• What you are asked to do: Of all the lines in the entries below, give again exactly those starting at the line containing "- sysext-podman: gpgme" and ending at the line containing "- sysext-python: requests", both ends included, and no others.

Pictures paired with source code
BEGIN

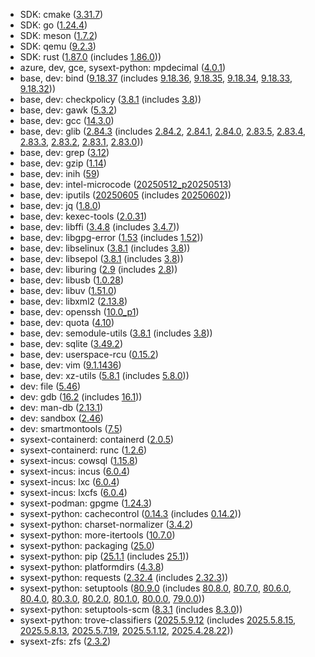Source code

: - SDK: cmake ([3.31.7](https://cmake.org/cmake/help/v3.31/release/3.31.html#id1))
- SDK: go ([1.24.4](https://go.dev/doc/devel/release#go1.24.minor))
- SDK: meson ([1.7.2](https://github.com/mesonbuild/meson/commits/1.7.2/))
- SDK: qemu ([9.2.3](https://wiki.qemu.org/ChangeLog/9.2))
- SDK: rust ([1.87.0](https://releases.rs/docs/1.87.0/) (includes [1.86.0](https://releases.rs/docs/1.86.0/)))
- azure, dev, gce, sysext-python: mpdecimal ([4.0.1](https://www.bytereef.org/mpdecimal/changelog.html#version-4-0-1xs))
- base, dev: bind ([9.18.37](https://bind9.readthedocs.io/en/v9.18.37/notes.html#notes-for-bind-9-18-37) (includes [9.18.36](https://bind9.readthedocs.io/en/v9.18.36/notes.html#notes-for-bind-9-18-36), [9.18.35](https://bind9.readthedocs.io/en/v9.18.35/notes.html#notes-for-bind-9-18-35), [9.18.34](https://bind9.readthedocs.io/en/v9.18.34/notes.html#notes-for-bind-9-18-34), [9.18.33](https://bind9.readthedocs.io/en/v9.18.33/notes.html#notes-for-bind-9-18-33), [9.18.32](https://bind9.readthedocs.io/en/v9.18.32/notes.html#notes-for-bind-9-18-32)))
- base, dev: checkpolicy ([3.8.1](https://github.com/SELinuxProject/selinux/releases/tag/3.8.1) (includes [3.8](https://github.com/SELinuxProject/selinux/releases/tag/3.8)))
- base, dev: gawk ([5.3.2](https://lists.gnu.org/archive/html/info-gnu/2025-04/msg00003.html))
- base, dev: gcc ([14.3.0](https://lists.gnu.org/archive/html/info-gnu/2025-05/msg00004.html))
- base, dev: glib ([2.84.3](https://gitlab.gnome.org/GNOME/glib/-/releases/2.84.3) (includes [2.84.2](https://gitlab.gnome.org/GNOME/glib/-/releases/2.84.2), [2.84.1](https://gitlab.gnome.org/GNOME/glib/-/releases/2.84.1), [2.84.0](https://gitlab.gnome.org/GNOME/glib/-/releases/2.84.0), [2.83.5](https://gitlab.gnome.org/GNOME/glib/-/releases/2.83.5), [2.83.4](https://gitlab.gnome.org/GNOME/glib/-/releases/2.83.4), [2.83.3](https://gitlab.gnome.org/GNOME/glib/-/releases/2.83.3), [2.83.2](https://gitlab.gnome.org/GNOME/glib/-/releases/2.83.2), [2.83.1](https://gitlab.gnome.org/GNOME/glib/-/releases/2.83.1), [2.83.0](https://gitlab.gnome.org/GNOME/glib/-/releases/2.83.0)))
- base, dev: grep ([3.12](https://lists.gnu.org/archive/html/info-gnu/2025-04/msg00008.html))
- base, dev: gzip ([1.14](https://lists.gnu.org/archive/html/info-gnu/2025-04/msg00007.html))
- base, dev: inih ([59](https://github.com/benhoyt/inih/releases/tag/r59))
- base, dev: intel-microcode ([20250512_p20250513](https://github.com/intel/Intel-Linux-Processor-Microcode-Data-Files/releases/tag/microcode-20250512))
- base, dev: iputils ([20250605](https://github.com/iputils/iputils/releases/tag/20250605) (includes [20250602](https://github.com/iputils/iputils/releases/tag/20250602)))
- base, dev: jq ([1.8.0](https://github.com/jqlang/jq/releases/tag/jq-1.8.0))
- base, dev: kexec-tools ([2.0.31](https://github.com/horms/kexec-tools/commits/v2.0.31/))
- base, dev: libffi ([3.4.8](https://github.com/libffi/libffi/releases/tag/v3.4.8) (includes [3.4.7](https://github.com/libffi/libffi/releases/tag/v3.4.7)))
- base, dev: libgpg-error ([1.53](https://git.gnupg.org/cgi-bin/gitweb.cgi?p=libgpg-error.git;a=blob;f=NEWS;h=66b2256de2f59c38b9cd35fb4a1b1971a6c9f3f1;hb=f9e98ed8315eaf0468870149d22c5dcf992288ec) (includes [1.52](https://git.gnupg.org/cgi-bin/gitweb.cgi?p=libgpg-error.git;a=blob;f=NEWS;h=4f6a114d81fb5b2f73bb65a1f1cc3c21fe64fa0c;hb=be471d158e4951f4b17335b0fc9ae2387a786b5b)))
- base, dev: libselinux ([3.8.1](https://github.com/SELinuxProject/selinux/releases/tag/3.8.1) (includes [3.8](https://github.com/SELinuxProject/selinux/releases/tag/3.8)))
- base, dev: libsepol ([3.8.1](https://github.com/SELinuxProject/selinux/releases/tag/3.8.1) (includes [3.8](https://github.com/SELinuxProject/selinux/releases/tag/3.8)))
- base, dev: liburing ([2.9](https://github.com/axboe/liburing/releases/tag/liburing-2.9) (includes [2.8](https://github.com/axboe/liburing/releases/tag/liburing-2.8)))
- base, dev: libusb ([1.0.28](https://github.com/libusb/libusb/blob/v1.0.28/ChangeLog))
- base, dev: libuv ([1.51.0](https://github.com/libuv/libuv/releases/tag/v1.51.0))
- base, dev: libxml2 ([2.13.8](https://gitlab.gnome.org/GNOME/libxml2/-/releases/v2.13.8))
- base, dev: openssh ([10.0_p1](https://www.openssh.com/releasenotes.html#10.0p1))
- base, dev: quota ([4.10](https://sourceforge.net/p/linuxquota/news/2025/04/quota-tools-410-released/))
- base, dev: semodule-utils ([3.8.1](https://github.com/SELinuxProject/selinux/releases/tag/3.8.1) (includes [3.8](https://github.com/SELinuxProject/selinux/releases/tag/3.8)))
- base, dev: sqlite ([3.49.2](https://sqlite.org/releaselog/3_49_2.html))
- base, dev: userspace-rcu ([0.15.2](https://lwn.net/Articles/1017443/))
- base, dev: vim ([9.1.1436](https://github.com/vim/vim/commits/v9.1.1436/))
- base, dev: xz-utils ([5.8.1](https://github.com/tukaani-project/xz/releases/tag/v5.8.1) (includes [5.8.0](https://github.com/tukaani-project/xz/releases/tag/v5.8.0)))
- dev: file ([5.46](https://github.com/file/file/blob/FILE5_46/ChangeLog))
- dev: gdb ([16.2](https://lists.gnu.org/archive/html/info-gnu/2025-02/msg00000.html) (includes [16.1](https://lists.gnu.org/archive/html/info-gnu/2025-01/msg00009.html)))
- dev: man-db ([2.13.1](https://gitlab.com/man-db/man-db/-/releases/2.13.1))
- dev: sandbox ([2.46](https://gitweb.gentoo.org/proj/sandbox.git/log/?h=v2.46))
- dev: smartmontools ([7.5](https://github.com/smartmontools/smartmontools/releases/tag/RELEASE_7_5))
- sysext-containerd: containerd ([2.0.5](https://github.com/containerd/containerd/releases/tag/v2.0.5))
- sysext-containerd: runc ([1.2.6](https://github.com/opencontainers/runc/releases/tag/v1.2.6))
- sysext-incus: cowsql ([1.15.8](https://github.com/cowsql/cowsql/commits/v1.15.8/))
- sysext-incus: incus ([6.0.4](https://discuss.linuxcontainers.org/t/incus-6-0-4-lts-has-been-released/23391))
- sysext-incus: lxc ([6.0.4](https://discuss.linuxcontainers.org/t/lxc-6-0-4-lts-has-been-released/23390))
- sysext-incus: lxcfs ([6.0.4](https://discuss.linuxcontainers.org/t/lxcfs-6-0-4-lts-has-been-released/23389))
- sysext-podman: gpgme ([1.24.3](https://dev.gnupg.org/T7659))
- sysext-python: cachecontrol ([0.14.3](https://github.com/psf/cachecontrol/releases/tag/v0.14.3) (includes [0.14.2](https://github.com/psf/cachecontrol/releases/tag/v0.14.2)))
- sysext-python: charset-normalizer ([3.4.2](https://github.com/jawah/charset_normalizer/releases/tag/3.4.2))
- sysext-python: more-itertools ([10.7.0](https://github.com/more-itertools/more-itertools/blob/v10.7.0/docs/versions.rst))
- sysext-python: packaging ([25.0](https://github.com/pypa/packaging/releases/tag/25.0))
- sysext-python: pip ([25.1.1](https://github.com/pypa/pip/blob/25.1.1/NEWS.rst) (includes [25.1](https://github.com/pypa/pip/blob/25.1/NEWS.rst)))
- sysext-python: platformdirs ([4.3.8](https://github.com/tox-dev/platformdirs/releases/tag/4.3.8))
- sysext-python: requests ([2.32.4](https://github.com/psf/requests/releases/tag/v2.32.4) (includes [2.32.3](https://github.com/psf/requests/releases/tag/v2.32.3)))
- sysext-python: setuptools ([80.9.0](https://github.com/pypa/setuptools/releases/tag/v80.9.0) (includes [80.8.0](https://github.com/pypa/setuptools/releases/tag/v80.8.0), [80.7.0](https://github.com/pypa/setuptools/releases/tag/v80.7.0), [80.6.0](https://github.com/pypa/setuptools/releases/tag/v80.6.0), [80.4.0](https://github.com/pypa/setuptools/releases/tag/v80.4.0), [80.3.0](https://github.com/pypa/setuptools/releases/tag/v80.3.0), [80.2.0](https://github.com/pypa/setuptools/releases/tag/v80.2.0), [80.1.0](https://github.com/pypa/setuptools/releases/tag/v80.1.0), [80.0.0](https://github.com/pypa/setuptools/releases/tag/v80.0.0), [79.0.0](https://github.com/pypa/setuptools/releases/tag/v79.0.0)))
- sysext-python: setuptools-scm ([8.3.1](https://github.com/pypa/setuptools-scm/releases/tag/v8.3.1) (includes [8.3.0](https://github.com/pypa/setuptools-scm/releases/tag/v8.3.0)))
- sysext-python: trove-classifiers ([2025.5.9.12](https://github.com/pypa/trove-classifiers/releases/tag/2025.5.9.12) (includes [2025.5.8.15](https://github.com/pypa/trove-classifiers/releases/tag/2025.5.8.15), [2025.5.8.13](https://github.com/pypa/trove-classifiers/releases/tag/2025.5.8.13), [2025.5.7.19](https://github.com/pypa/trove-classifiers/releases/tag/2025.5.7.19), [2025.5.1.12](https://github.com/pypa/trove-classifiers/releases/tag/2025.5.1.12), [2025.4.28.22](https://github.com/pypa/trove-classifiers/releases/tag/2025.4.28.22)))
- sysext-zfs: zfs ([2.3.2](https://github.com/openzfs/zfs/releases/tag/zfs-2.3.2))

END

• Problem solution:
- sysext-podman: gpgme ([1.24.3](https://dev.gnupg.org/T7659))
- sysext-python: cachecontrol ([0.14.3](https://github.com/psf/cachecontrol/releases/tag/v0.14.3) (includes [0.14.2](https://github.com/psf/cachecontrol/releases/tag/v0.14.2)))
- sysext-python: charset-normalizer ([3.4.2](https://github.com/jawah/charset_normalizer/releases/tag/3.4.2))
- sysext-python: more-itertools ([10.7.0](https://github.com/more-itertools/more-itertools/blob/v10.7.0/docs/versions.rst))
- sysext-python: packaging ([25.0](https://github.com/pypa/packaging/releases/tag/25.0))
- sysext-python: pip ([25.1.1](https://github.com/pypa/pip/blob/25.1.1/NEWS.rst) (includes [25.1](https://github.com/pypa/pip/blob/25.1/NEWS.rst)))
- sysext-python: platformdirs ([4.3.8](https://github.com/tox-dev/platformdirs/releases/tag/4.3.8))
- sysext-python: requests ([2.32.4](https://github.com/psf/requests/releases/tag/v2.32.4) (includes [2.32.3](https://github.com/psf/requests/releases/tag/v2.32.3)))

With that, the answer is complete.